Thailand hosts large numbers of refugees from Myanmar. HI works in the refugee camps, providing services to landmines victims and people with disabilities, improving the living conditions and promoting the inclusion of vulnerable people and people with disabilities in their communities and providing risk education awareness to the refugees.
Supporting an amputee, Thailand - Humanity & Inclusion | © Erika Pineros / HI
HI was set up in Thailand in 1982 by two French doctors. It started out trying to help the refugees living in camps set up along the border with Cambodia, offering orthopaedic fitting to people with disabilities or those who had lost limbs as a result of landmine accidents. By 1984, HI was also helping refugees from Myanmar, and soon Thai people, who had also fallen victim to anti-personnel landmines. These activities in the country led to the opening of fifteen orthopaedic fitting workshops, which now form part of Thailand’s network of provincial hospitals.
Since 1996, the organisation focuses its action on nine Burmese refugee camps and on the neighbouring Thai villages. It enhances the self-reliance of people with disabilities by supplying physiotherapy sessions and locally produced prostheses and adapted devices (orthoses, crutches, walkers, etc.).
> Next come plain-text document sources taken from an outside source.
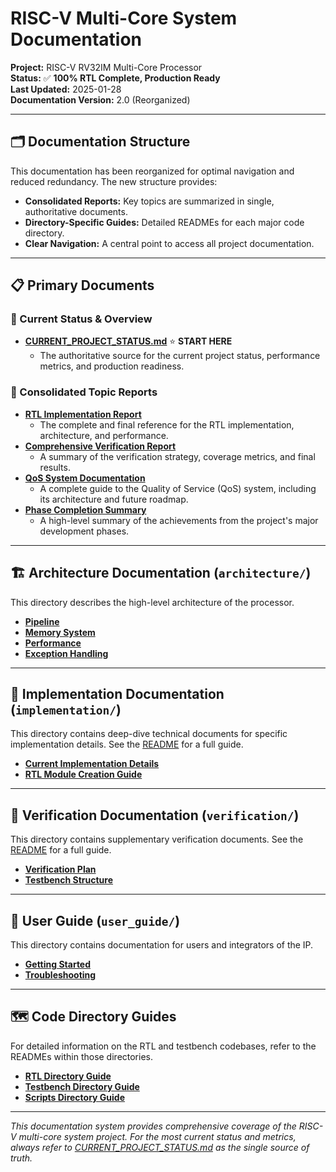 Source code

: # RISC-V Multi-Core System Documentation

**Project:** RISC-V RV32IM Multi-Core Processor  
**Status:** ✅ **100% RTL Complete, Production Ready**  
**Last Updated:** 2025-01-28  
**Documentation Version:** 2.0 (Reorganized)

---

## 🗂️ Documentation Structure

This documentation has been reorganized for optimal navigation and reduced redundancy. The new structure provides:

-   **Consolidated Reports:** Key topics are summarized in single, authoritative documents.
-   **Directory-Specific Guides:** Detailed READMEs for each major code directory.
-   **Clear Navigation:** A central point to access all project documentation.

---

## 📋 Primary Documents

### **🎯 Current Status & Overview**

-   **[CURRENT_PROJECT_STATUS.md](CURRENT_PROJECT_STATUS.md)** ⭐ **START HERE**
    -   The authoritative source for the current project status, performance metrics, and production readiness.

### **📁 Consolidated Topic Reports**

-   **[RTL Implementation Report](consolidated/RTL_IMPLEMENTATION_COMPLETE.md)**
    -   The complete and final reference for the RTL implementation, architecture, and performance.
-   **[Comprehensive Verification Report](consolidated/VERIFICATION_COMPREHENSIVE.md)**
    -   A summary of the verification strategy, coverage metrics, and final results.
-   **[QoS System Documentation](consolidated/QOS_SYSTEM_COMPLETE.md)**
    -   A complete guide to the Quality of Service (QoS) system, including its architecture and future roadmap.
-   **[Phase Completion Summary](consolidated/PHASE_COMPLETION_SUMMARY.md)**
    -   A high-level summary of the achievements from the project's major development phases.

---

## 🏗️ Architecture Documentation (`architecture/`)

This directory describes the high-level architecture of the processor.

-   **[Pipeline](./architecture/pipeline.md)**
-   **[Memory System](./architecture/memory_system.md)**
-   **[Performance](./architecture/performance.md)**
-   **[Exception Handling](./architecture/exception_handling.md)**

---

## 🔧 Implementation Documentation (`implementation/`)

This directory contains deep-dive technical documents for specific implementation details. See the [README](./implementation/README.md) for a full guide.

-   **[Current Implementation Details](./implementation/CURRENT_IMPLEMENTATION.md)**
-   **[RTL Module Creation Guide](./implementation/RTL_MODULE_CREATION_GUIDE.md)**

---

## 🧪 Verification Documentation (`verification/`)

This directory contains supplementary verification documents. See the [README](./verification/README.md) for a full guide.

-   **[Verification Plan](./verification/verification_plan.md)**
-   **[Testbench Structure](./verification/testbench_structure.md)**

---

## 📖 User Guide (`user_guide/`)

This directory contains documentation for users and integrators of the IP.

-   **[Getting Started](./user_guide/getting_started.md)**
-   **[Troubleshooting](./user_guide/troubleshooting.md)**

---

## 🗺️ Code Directory Guides

For detailed information on the RTL and testbench codebases, refer to the READMEs within those directories.

-   **[RTL Directory Guide](../rtl/README.md)**
-   **[Testbench Directory Guide](../tb/README.md)**
-   **[Scripts Directory Guide](../scripts/README.md)**

---

*This documentation system provides comprehensive coverage of the RISC-V multi-core system project. For the most current status and metrics, always refer to [CURRENT_PROJECT_STATUS.md](CURRENT_PROJECT_STATUS.md) as the single source of truth.*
Pending the clearance of landmines from the border areas between Myanmar and Thailand, HI is raising refugees’ awareness of the dangers posed by mines and other explosive remnants of war. These awareness-raising actions should reduce the risks they will face when they will return to Myanmar.
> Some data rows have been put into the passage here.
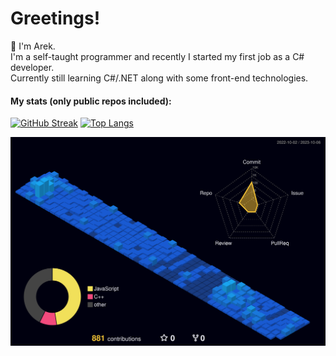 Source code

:# Greetings!

:wave: I'm Arek.  
I'm a self-taught programmer and recently I started my first job as a C# developer.  
Currently still learning C#/.NET along with some front-end technologies.


<!--- icons: 40x40 --->
<!--- You can find me here:  
[![LinkedIn](https://user-images.githubusercontent.com/98057823/208238608-54e3bfff-23a2-4716-a42f-1f7a04860b2b.png)](https://www.linkedin.com/in/arekjg/) --->
<!--- [![CodeWars](https://user-images.githubusercontent.com/98057823/208774875-f3fa5b2c-ab07-4c98-84a3-a5e5a49cd8db.png)](https://www.codewars.com/users/arekjg) --->


#### My stats (only public repos included):
[![GitHub Streak](https://streak-stats.demolab.com?user=arekjg&theme=dark&border_radius=5)]([#](https://git.io/streak-stats)) [![Top Langs](https://github-readme-stats.vercel.app/api/top-langs/?username=arekjg&theme=dark&layout=compact&langs_count=10)]([#](https://github.com/anuraghazra/github-readme-stats))
<!--- (https://git.io/streak-stats) --->
<!--- (https://github.com/anuraghazra/github-readme-stats) --->

![](./profile-3d-contrib/profile-night-view.svg)
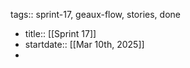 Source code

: tags:: sprint-17, geaux-flow, stories, done

- title:: [[Sprint 17]]
- startdate:: [[Mar 10th, 2025]]
-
HI also runs a social inclusion project for refugees with disabilities from Myanmar, improving their access to the various services in the camps. As a result, people with disabilities now have access to education, vocational training and primary health care.
Since January 2016, the site is managed within the MyTh program (created in January 2016 with its regional office in Yangon), in line with the refugees’ repatriation process, and aims at strengthening the coordination between HI activities in Myanmar and in Thailand around refugees’ reintegration.
There are more than 90,000 refugees from Myanmar living in Thailand and the route back is littered with vast numbers of anti-personnel mines.
Thailand is one of the main countries hosting asylum-seekers and refugees from Myanmar. Since 1984, the country has seen an influx of people fleeing political violence in Myanmar and, more recently, of economic migrants. However, the situation in Myanmar has evolved since 2011, mainly thanks to political changes in the country, and the number of refugees living in the camps has been declining steadily, but remains high. Living conditions are extremely precarious in the nine camps along the Myanmar/Thailand border, where HI works, especially for people with disabilities. Refugees are heavily reliant on the humanitarian aid provided by international NGOs and local organisations.
The border region is still contaminated by countless mines. These weapons constitute a major obstacle to the refugees returning to their country of origin on a voluntary and permanent basis.